Google announced that Beijing's relentless tightening of censorship controls and a vast recent cyber attack that originated in China had convinced it to stop self-censoring search results, even if that meant pulling out of the country.

China's moment of Google freedom was limited. In the morning in some parts of Beijing, at least, political material was visible on the Google search page but the underlying websites could not be accessed. By late afternoon pictures had been disabled and the search page had been scrubbed clean of material that was challenging to the authorities.

The clash between the biggest search engine and the fastest growing market place on the globe will have repercussions throughout the corporate world.

In a blog entry that was itself blocked in China, Google chief legal officer David Drummond said the decision to consider pulling out of its biggest potential growth market was prompted by a vast cyber attack, including an attempt to hack the Gmail accounts of Chinese human rights activists.

''We have taken the unusual step of sharing information about these attacks with a broad audience not just because of the security and human rights implications of what we have unearthed, but also because this information goes to the heart of a much bigger global debate about freedom of speech,'' Mr Drummond wrote.

While Chinese security agencies routinely monitor Gmail and other electronic communications, Mr Drummond said this was different because it attacked Google directly. He said it also targeted at least 20 other large companies.

''These attacks and the surveillance they have uncovered … have led us to conclude that we should review the feasibility of our business operations in China,'' he wrote.

''We have decided we are no longer willing to continue censoring our results on Google.cn and so over the next few weeks we will be discussing with the Chinese Government the basis on which we could operate an unfiltered search engine within the law, if at all.

''We recognise that this may well mean having to shut down Google.cn and potentially our offices in China.''

The rise of security, propaganda and censorship apparatus has primarily served to protect the Communist Party from perceived political threats. But it has also opened new avenues for corruption and cronyism.

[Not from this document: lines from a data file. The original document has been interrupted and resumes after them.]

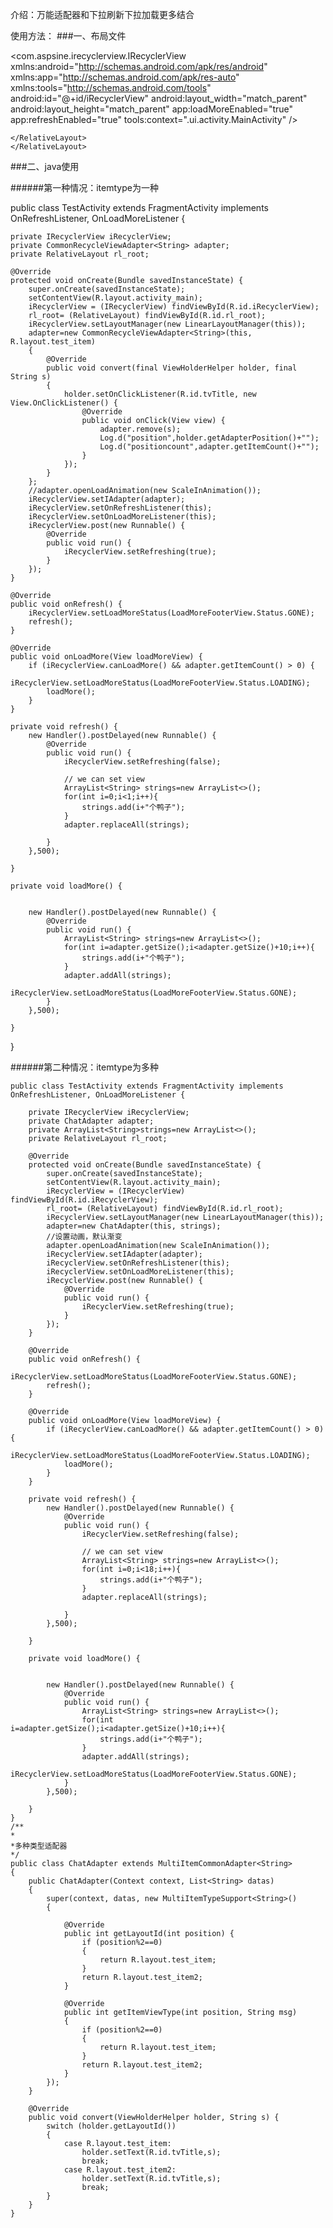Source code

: 介绍：万能适配器和下拉刷新下拉加载更多结合

使用方法：
###一、布局文件
<?xml version="1.0" encoding="utf-8"?>
<RelativeLayout xmlns:android="http://schemas.android.com/apk/res/android"
    android:layout_width="match_parent"
    android:layout_height="match_parent">
    <com.aspsine.irecyclerview.IRecyclerView xmlns:android="http://schemas.android.com/apk/res/android"
        xmlns:app="http://schemas.android.com/apk/res-auto"
        xmlns:tools="http://schemas.android.com/tools"
        android:id="@+id/iRecyclerView"
        android:layout_width="match_parent"
        android:layout_height="match_parent"
                <!--可以自定义上拉和下拉头，有默认-->
                <!--app:refreshHeaderLayout="@layout/layout_irecyclerview_classic_refresh_header"-->
                <!--app:loadMoreFooterLayout="@layout/layout_irecyclerview_load_more_footer"-->
        app:loadMoreEnabled="true"
        app:refreshEnabled="true"
        tools:context=".ui.activity.MainActivity" />
    <RelativeLayout
        android:id="@+id/rl_root"
        android:layout_width="match_parent"
        android:visibility="gone"
        android:layout_height="match_parent">
        <TextView
            android:id="@+id/tvTitle"
            android:layout_width="match_parent"
            android:layout_centerInParent="true"
            android:layout_height="80dp"
            android:text="数据为空哦"
            android:gravity="center"
            android:padding="10dp"
            android:textColor="@android:color/black"
            android:textSize="18sp" />

    </RelativeLayout>
    </RelativeLayout>

###二、java使用

######第一种情况：itemtype为一种

public class TestActivity extends FragmentActivity implements OnRefreshListener, OnLoadMoreListener {

    private IRecyclerView iRecyclerView;
    private CommonRecycleViewAdapter<String> adapter;
    private RelativeLayout rl_root;

    @Override
    protected void onCreate(Bundle savedInstanceState) {
        super.onCreate(savedInstanceState);
        setContentView(R.layout.activity_main);
        iRecyclerView = (IRecyclerView) findViewById(R.id.iRecyclerView);
        rl_root= (RelativeLayout) findViewById(R.id.rl_root);
        iRecyclerView.setLayoutManager(new LinearLayoutManager(this));
        adapter=new CommonRecycleViewAdapter<String>(this, R.layout.test_item)
        {
            @Override
            public void convert(final ViewHolderHelper holder, final String s)
            {
                holder.setOnClickListener(R.id.tvTitle, new View.OnClickListener() {
                    @Override
                    public void onClick(View view) {
                        adapter.remove(s);
                        Log.d("position",holder.getAdapterPosition()+"");
                        Log.d("positioncount",adapter.getItemCount()+"");
                    }
                });
            }
        };
        //adapter.openLoadAnimation(new ScaleInAnimation());
        iRecyclerView.setIAdapter(adapter);
        iRecyclerView.setOnRefreshListener(this);
        iRecyclerView.setOnLoadMoreListener(this);
        iRecyclerView.post(new Runnable() {
            @Override
            public void run() {
                iRecyclerView.setRefreshing(true);
            }
        });
    }

    @Override
    public void onRefresh() {
        iRecyclerView.setLoadMoreStatus(LoadMoreFooterView.Status.GONE);
        refresh();
    }

    @Override
    public void onLoadMore(View loadMoreView) {
        if (iRecyclerView.canLoadMore() && adapter.getItemCount() > 0) {
            iRecyclerView.setLoadMoreStatus(LoadMoreFooterView.Status.LOADING);
            loadMore();
        }
    }

    private void refresh() {
        new Handler().postDelayed(new Runnable() {
            @Override
            public void run() {
                iRecyclerView.setRefreshing(false);

                // we can set view
                ArrayList<String> strings=new ArrayList<>();
                for(int i=0;i<1;i++){
                    strings.add(i+"个鸭子");
                }
                adapter.replaceAll(strings);

            }
        },500);

    }

    private void loadMore() {


        new Handler().postDelayed(new Runnable() {
            @Override
            public void run() {
                ArrayList<String> strings=new ArrayList<>();
                for(int i=adapter.getSize();i<adapter.getSize()+10;i++){
                    strings.add(i+"个鸭子");
                }
                adapter.addAll(strings);
                iRecyclerView.setLoadMoreStatus(LoadMoreFooterView.Status.GONE);
            }
        },500);

    }
}

######第二种情况：itemtype为多种

    public class TestActivity extends FragmentActivity implements OnRefreshListener, OnLoadMoreListener {

        private IRecyclerView iRecyclerView;
        private ChatAdapter adapter;
        private ArrayList<String>strings=new ArrayList<>();
        private RelativeLayout rl_root;

        @Override
        protected void onCreate(Bundle savedInstanceState) {
            super.onCreate(savedInstanceState);
            setContentView(R.layout.activity_main);
            iRecyclerView = (IRecyclerView) findViewById(R.id.iRecyclerView);
            rl_root= (RelativeLayout) findViewById(R.id.rl_root);
            iRecyclerView.setLayoutManager(new LinearLayoutManager(this));
            adapter=new ChatAdapter(this, strings);
            //设置动画，默认渐变
            adapter.openLoadAnimation(new ScaleInAnimation());
            iRecyclerView.setIAdapter(adapter);
            iRecyclerView.setOnRefreshListener(this);
            iRecyclerView.setOnLoadMoreListener(this);
            iRecyclerView.post(new Runnable() {
                @Override
                public void run() {
                    iRecyclerView.setRefreshing(true);
                }
            });
        }

        @Override
        public void onRefresh() {
            iRecyclerView.setLoadMoreStatus(LoadMoreFooterView.Status.GONE);
            refresh();
        }

        @Override
        public void onLoadMore(View loadMoreView) {
            if (iRecyclerView.canLoadMore() && adapter.getItemCount() > 0) {
                iRecyclerView.setLoadMoreStatus(LoadMoreFooterView.Status.LOADING);
                loadMore();
            }
        }

        private void refresh() {
            new Handler().postDelayed(new Runnable() {
                @Override
                public void run() {
                    iRecyclerView.setRefreshing(false);

                    // we can set view
                    ArrayList<String> strings=new ArrayList<>();
                    for(int i=0;i<18;i++){
                        strings.add(i+"个鸭子");
                    }
                    adapter.replaceAll(strings);

                }
            },500);

        }

        private void loadMore() {


            new Handler().postDelayed(new Runnable() {
                @Override
                public void run() {
                    ArrayList<String> strings=new ArrayList<>();
                    for(int i=adapter.getSize();i<adapter.getSize()+10;i++){
                        strings.add(i+"个鸭子");
                    }
                    adapter.addAll(strings);
                    iRecyclerView.setLoadMoreStatus(LoadMoreFooterView.Status.GONE);
                }
            },500);

        }
    }
    /**
    *
    *多种类型适配器
    */
    public class ChatAdapter extends MultiItemCommonAdapter<String>
    {
        public ChatAdapter(Context context, List<String> datas)
        {
            super(context, datas, new MultiItemTypeSupport<String>()
            {

                @Override
                public int getLayoutId(int position) {
                    if (position%2==0)
                    {
                        return R.layout.test_item;
                    }
                    return R.layout.test_item2;
                }

                @Override
                public int getItemViewType(int position, String msg)
                {
                    if (position%2==0)
                    {
                        return R.layout.test_item;
                    }
                    return R.layout.test_item2;
                }
            });
        }

        @Override
        public void convert(ViewHolderHelper holder, String s) {
            switch (holder.getLayoutId())
            {
                case R.layout.test_item:
                    holder.setText(R.id.tvTitle,s);
                    break;
                case R.layout.test_item2:
                    holder.setText(R.id.tvTitle,s);
                    break;
            }
        }
    }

A series of regulatory attacks on Google in recent years has helped make rival, Baidu.com, the prime gateway for China's 338 million internet users. Baidu has 63 per cent of China's search traffic, compared with Google's 31 per cent, according to Analysys International.

Other multinational companies are increasingly concerned about political and security compromises in China. A large US company forbids staff to take portable communication equipment into China because of security concerns.